Developing for Apache Spark is a comprehensive, intermediate-level and beyond, lab-intensive hands-on course. The majority of this course is offered in support of the Java programming languages, with alternatives available in R Programming, Python and Scala. Our team will work with you to coordinate the languages, tools and environment that will work best for your organization and needs.
Key Learning Areas
Working in a hands-on learning environment, students will learn where Spark fits into the Big Data ecosystem, and how to use Spark for critical data analysis. The course also explores key Spark features and technologies such as Spark shell for interactive data analysis, Spark internals, RDDs, Dataframes and Spark SQL. Students will learn Spark ecosystem and tools. At the end of the course, students will be proficient in Spark technology for advanced use in the Big Data and Hadoop ecosystem.
- Spark Overview
- Spark Component Overview
- RDDs: Resilient Distributed Datasets
- Spark Applications
- DataFrame Persistence
- Spark Streaming
- Accessing NOSQL Data
- Enterprise Integration
- Algorithms and Patterns
- Spark SQL
- Alternate Languages
- Clustering Spark for Developers
- Performance and Tuning
Skills-Focused, Hands On Learning: This course is about 50% hands-on lab to 50% lecture ratio, combining engaging instructor presentation, demos and practical group discussions with lab intensive, machine-based student exercises. Our development and testing courses include a wide range of complementary materials and labs to ensure all students are appropriately challenged – no matter their incoming skill level.
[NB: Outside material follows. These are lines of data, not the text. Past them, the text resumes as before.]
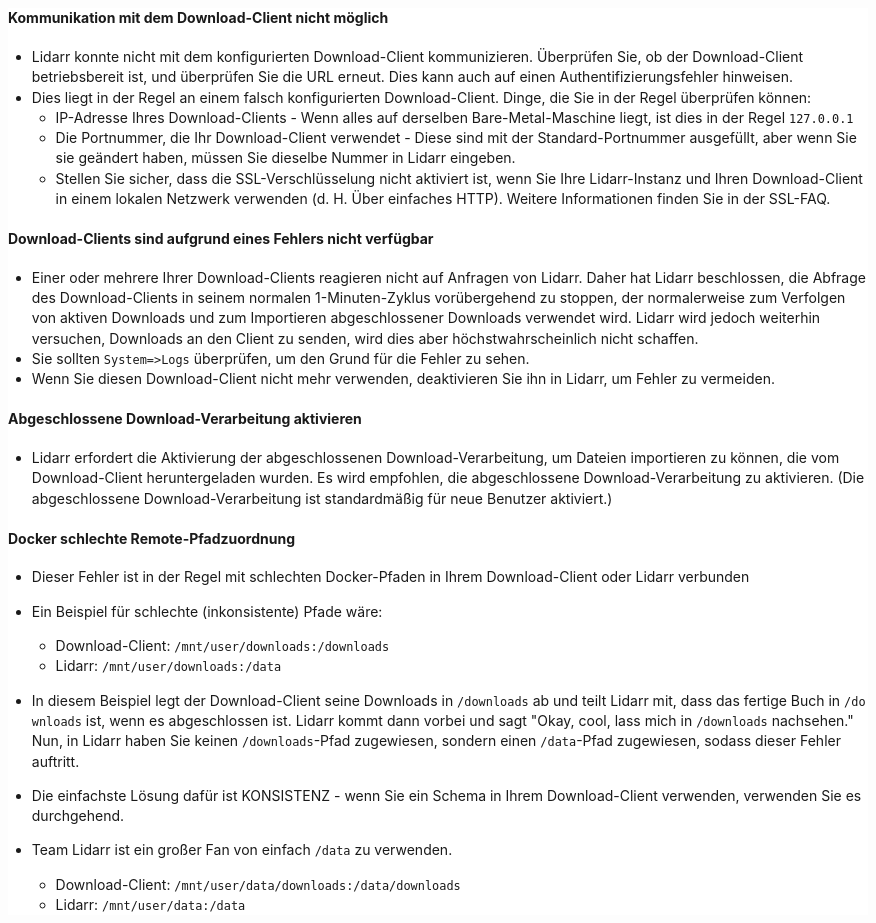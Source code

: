 #### Kommunikation mit dem Download-Client nicht möglich

- Lidarr konnte nicht mit dem konfigurierten Download-Client kommunizieren. Überprüfen Sie, ob der Download-Client betriebsbereit ist, und überprüfen Sie die URL erneut. Dies kann auch auf einen Authentifizierungsfehler hinweisen.
- Dies liegt in der Regel an einem falsch konfigurierten Download-Client. Dinge, die Sie in der Regel überprüfen können:
  - IP-Adresse Ihres Download-Clients - Wenn alles auf derselben Bare-Metal-Maschine liegt, ist dies in der Regel `127.0.0.1`
  - Die Portnummer, die Ihr Download-Client verwendet - Diese sind mit der Standard-Portnummer ausgefüllt, aber wenn Sie sie geändert haben, müssen Sie dieselbe Nummer in Lidarr eingeben.
  - Stellen Sie sicher, dass die SSL-Verschlüsselung nicht aktiviert ist, wenn Sie Ihre Lidarr-Instanz und Ihren Download-Client in einem lokalen Netzwerk verwenden (d. H. Über einfaches HTTP). Weitere Informationen finden Sie in der SSL-FAQ.

#### Download-Clients sind aufgrund eines Fehlers nicht verfügbar

- Einer oder mehrere Ihrer Download-Clients reagieren nicht auf Anfragen von Lidarr. Daher hat Lidarr beschlossen, die Abfrage des Download-Clients in seinem normalen 1-Minuten-Zyklus vorübergehend zu stoppen, der normalerweise zum Verfolgen von aktiven Downloads und zum Importieren abgeschlossener Downloads verwendet wird. Lidarr wird jedoch weiterhin versuchen, Downloads an den Client zu senden, wird dies aber höchstwahrscheinlich nicht schaffen.
- Sie sollten `System=>Logs` überprüfen, um den Grund für die Fehler zu sehen.
- Wenn Sie diesen Download-Client nicht mehr verwenden, deaktivieren Sie ihn in Lidarr, um Fehler zu vermeiden.

#### Abgeschlossene Download-Verarbeitung aktivieren

- Lidarr erfordert die Aktivierung der abgeschlossenen Download-Verarbeitung, um Dateien importieren zu können, die vom Download-Client heruntergeladen wurden. Es wird empfohlen, die abgeschlossene Download-Verarbeitung zu aktivieren. (Die abgeschlossene Download-Verarbeitung ist standardmäßig für neue Benutzer aktiviert.)

#### Docker schlechte Remote-Pfadzuordnung

- Dieser Fehler ist in der Regel mit schlechten Docker-Pfaden in Ihrem Download-Client oder Lidarr verbunden

- Ein Beispiel für schlechte (inkonsistente) Pfade wäre:
  - Download-Client: `/mnt/user/downloads:/downloads`
  - Lidarr:   `/mnt/user/downloads:/data`
- In diesem Beispiel legt der Download-Client seine Downloads in `/downloads` ab und teilt Lidarr mit, dass das fertige Buch in `/downloads` ist, wenn es abgeschlossen ist. Lidarr kommt dann vorbei und sagt "Okay, cool, lass mich in `/downloads` nachsehen." Nun, in Lidarr haben Sie keinen `/downloads`-Pfad zugewiesen, sondern einen `/data`-Pfad zugewiesen, sodass dieser Fehler auftritt.
- Die einfachste Lösung dafür ist KONSISTENZ - wenn Sie ein Schema in Ihrem Download-Client verwenden, verwenden Sie es durchgehend.

- Team Lidarr ist ein großer Fan von einfach `/data` zu verwenden.

  - Download-Client: `/mnt/user/data/downloads:/data/downloads`
  - Lidarr: `/mnt/user/data:/data`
This course is geared for experienced Developers and Architects (with development experience) who seek to be proficient in advanced, modern development skills working with Apache Spark in an enterprise data environment.
Attendees should be experienced developers who are comfortable with Java, Scala or Python programming (based on which programming flavor of the course they are attending) and have basic exposure to working with Spark. Students should also be able to navigate Linux command line, and have basic knowledge of Linux editors (such as VI/nano) for editing code.